29 Ekim 2007 Pazartesi

Ah bu facebook yok mu?

Üf diğer işlerimi yapmama engel olan kötü bağımlılıklarım artmaya başladı..Şimdi de bütün gün ''facebook''tan ortaokulu arkadaslarımla falan konusuyorum.Ne garip bir duygu yaa,kaç yıl sonra..

20 Ekim 2007 Cumartesi

Çirkinler de sever:)

Sevgili Turshucuğum beni yakalamış ,ee ondan kurtulmak da kolay değil zaten:)

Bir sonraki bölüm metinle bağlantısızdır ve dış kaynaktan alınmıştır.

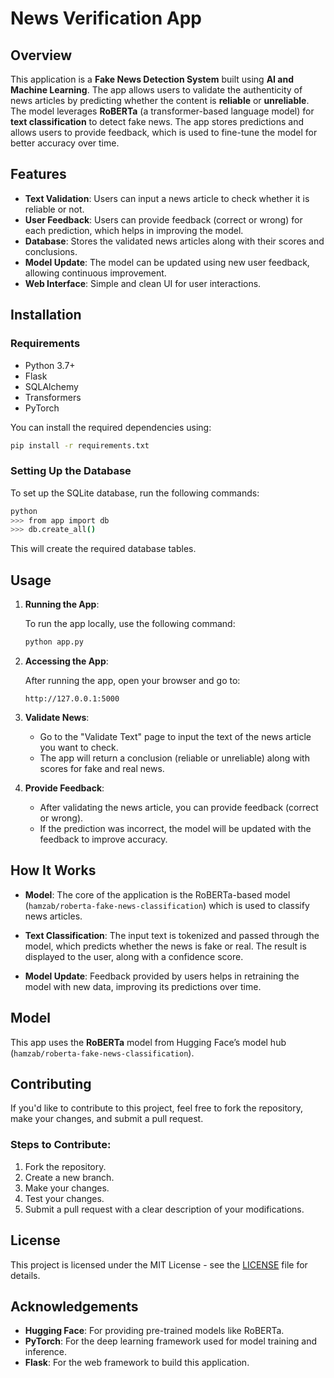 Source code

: 
# News Verification App

## Overview

This application is a **Fake News Detection System** built using **AI and Machine Learning**. The app allows users to validate the authenticity of news articles by predicting whether the content is **reliable** or **unreliable**. The model leverages **RoBERTa** (a transformer-based language model) for **text classification** to detect fake news. The app stores predictions and allows users to provide feedback, which is used to fine-tune the model for better accuracy over time.

## Features

- **Text Validation**: Users can input a news article to check whether it is reliable or not.
- **User Feedback**: Users can provide feedback (correct or wrong) for each prediction, which helps in improving the model.
- **Database**: Stores the validated news articles along with their scores and conclusions.
- **Model Update**: The model can be updated using new user feedback, allowing continuous improvement.
- **Web Interface**: Simple and clean UI for user interactions.

## Installation

### Requirements
- Python 3.7+
- Flask
- SQLAlchemy
- Transformers
- PyTorch

You can install the required dependencies using:

```bash
pip install -r requirements.txt
```

### Setting Up the Database

To set up the SQLite database, run the following commands:

```bash
python
>>> from app import db
>>> db.create_all()
```

This will create the required database tables.

## Usage

1. **Running the App**: 

   To run the app locally, use the following command:

   ```bash
   python app.py
   ```

2. **Accessing the App**:

   After running the app, open your browser and go to:

   ```
   http://127.0.0.1:5000
   ```

3. **Validate News**:

   - Go to the "Validate Text" page to input the text of the news article you want to check.
   - The app will return a conclusion (reliable or unreliable) along with scores for fake and real news.

4. **Provide Feedback**:

   - After validating the news article, you can provide feedback (correct or wrong).
   - If the prediction was incorrect, the model will be updated with the feedback to improve accuracy.

## How It Works

- **Model**: The core of the application is the RoBERTa-based model (`hamzab/roberta-fake-news-classification`) which is used to classify news articles.
  
- **Text Classification**: The input text is tokenized and passed through the model, which predicts whether the news is fake or real. The result is displayed to the user, along with a confidence score.

- **Model Update**: Feedback provided by users helps in retraining the model with new data, improving its predictions over time.

## Model

This app uses the **RoBERTa** model from Hugging Face’s model hub (`hamzab/roberta-fake-news-classification`).

## Contributing

If you'd like to contribute to this project, feel free to fork the repository, make your changes, and submit a pull request.

### Steps to Contribute:

1. Fork the repository.
2. Create a new branch.
3. Make your changes.
4. Test your changes.
5. Submit a pull request with a clear description of your modifications.

## License

This project is licensed under the MIT License - see the [LICENSE](LICENSE) file for details.

## Acknowledgements

- **Hugging Face**: For providing pre-trained models like RoBERTa.
- **PyTorch**: For the deep learning framework used for model training and inference.
- **Flask**: For the web framework to build this application.
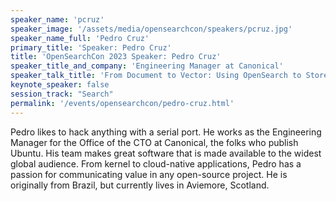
 ```yaml
---
speaker_name: 'pcruz'
speaker_image: '/assets/media/opensearchcon/speakers/pcruz.jpg'
speaker_name_full: 'Pedro Cruz'
primary_title: 'Speaker: Pedro Cruz'
title: 'OpenSearchCon 2023 Speaker: Pedro Cruz'
speaker_title_and_company: 'Engineering Manager at Canonical'
speaker_talk_title: 'From Document to Vector: Using OpenSearch to Store Embedding Data'
keynote_speaker: false
session_track: "Search"
permalink: '/events/opensearchcon/pedro-cruz.html'
---
```


Pedro likes to hack anything with a serial port. He works as the Engineering Manager for the Office of the CTO at Canonical, the folks who publish Ubuntu. His team makes great software that is made available to the widest global audience. From kernel to cloud-native applications, Pedro has a passion for communicating value in any open-source project. He is originally from Brazil, but currently lives in Aviemore, Scotland.
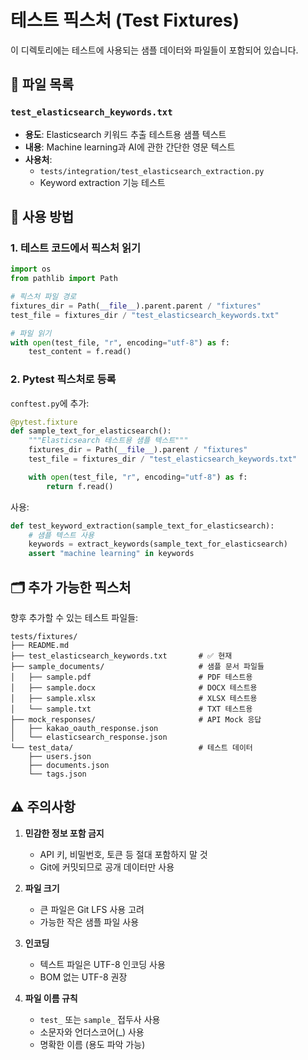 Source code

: # 테스트 픽스처 (Test Fixtures)

이 디렉토리에는 테스트에 사용되는 샘플 데이터와 파일들이 포함되어 있습니다.

## 📁 파일 목록

### `test_elasticsearch_keywords.txt`
- **용도**: Elasticsearch 키워드 추출 테스트용 샘플 텍스트
- **내용**: Machine learning과 AI에 관한 간단한 영문 텍스트
- **사용처**:
  - `tests/integration/test_elasticsearch_extraction.py`
  - Keyword extraction 기능 테스트

## 📝 사용 방법

### 1. 테스트 코드에서 픽스처 읽기

```python
import os
from pathlib import Path

# 픽스처 파일 경로
fixtures_dir = Path(__file__).parent.parent / "fixtures"
test_file = fixtures_dir / "test_elasticsearch_keywords.txt"

# 파일 읽기
with open(test_file, "r", encoding="utf-8") as f:
    test_content = f.read()
```

### 2. Pytest 픽스처로 등록

`conftest.py`에 추가:
```python
@pytest.fixture
def sample_text_for_elasticsearch():
    """Elasticsearch 테스트용 샘플 텍스트"""
    fixtures_dir = Path(__file__).parent / "fixtures"
    test_file = fixtures_dir / "test_elasticsearch_keywords.txt"

    with open(test_file, "r", encoding="utf-8") as f:
        return f.read()
```

사용:
```python
def test_keyword_extraction(sample_text_for_elasticsearch):
    # 샘플 텍스트 사용
    keywords = extract_keywords(sample_text_for_elasticsearch)
    assert "machine learning" in keywords
```

## 🗂️ 추가 가능한 픽스처

향후 추가할 수 있는 테스트 파일들:

```
tests/fixtures/
├── README.md
├── test_elasticsearch_keywords.txt       # ✅ 현재
├── sample_documents/                     # 샘플 문서 파일들
│   ├── sample.pdf                        # PDF 테스트용
│   ├── sample.docx                       # DOCX 테스트용
│   ├── sample.xlsx                       # XLSX 테스트용
│   └── sample.txt                        # TXT 테스트용
├── mock_responses/                       # API Mock 응답
│   ├── kakao_oauth_response.json
│   └── elasticsearch_response.json
└── test_data/                            # 테스트 데이터
    ├── users.json
    ├── documents.json
    └── tags.json
```

## ⚠️ 주의사항

1. **민감한 정보 포함 금지**
   - API 키, 비밀번호, 토큰 등 절대 포함하지 말 것
   - Git에 커밋되므로 공개 데이터만 사용

2. **파일 크기**
   - 큰 파일은 Git LFS 사용 고려
   - 가능한 작은 샘플 파일 사용

3. **인코딩**
   - 텍스트 파일은 UTF-8 인코딩 사용
   - BOM 없는 UTF-8 권장

4. **파일 이름 규칙**
   - `test_` 또는 `sample_` 접두사 사용
   - 소문자와 언더스코어(_) 사용
   - 명확한 이름 (용도 파악 가능)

Şimdi bende İsganbilabi,Nis ve Ozz'u paslıyorum...Hadi bakalım




17 Ekim 2007 Çarşamba

Tavuk oldum

Tatarcık humması, akut, hafif seyirli, enfekte kişide sınırlı bir gelişimi olan ve tatarcık sineği ısırmasıyla bulaşan virüs etkenli bir hastalıktır. İnsanlar dışında bu virüslerin hastalığa neden olduğu başka bir canlı türüne rastlanmamıştır. Orta Doğuda tarla farelerinin ara konakçı olduğu düşünülmektedir. Akdenize kıyısı olan ülkelerde, Balkanlarda, Afrika nın doğu kesimlerinde, Rusya ve Orta Asya ülkelerinde, İran, Irak, Pakistan, Hindistan, Panama, Brezilya ve Trinidad adalarında görülür. Panama ve Brezilya daki olgular genellikle salgın şeklinde değildir ve daha çok ormanla ilişkisi olan insanlarda rastlanmaktadır. Görevli veya turist olarak Kıbrısa gidenlerde sık olarak görülür. Halk arasında Tavuk Hastalığı olarak da bilinir.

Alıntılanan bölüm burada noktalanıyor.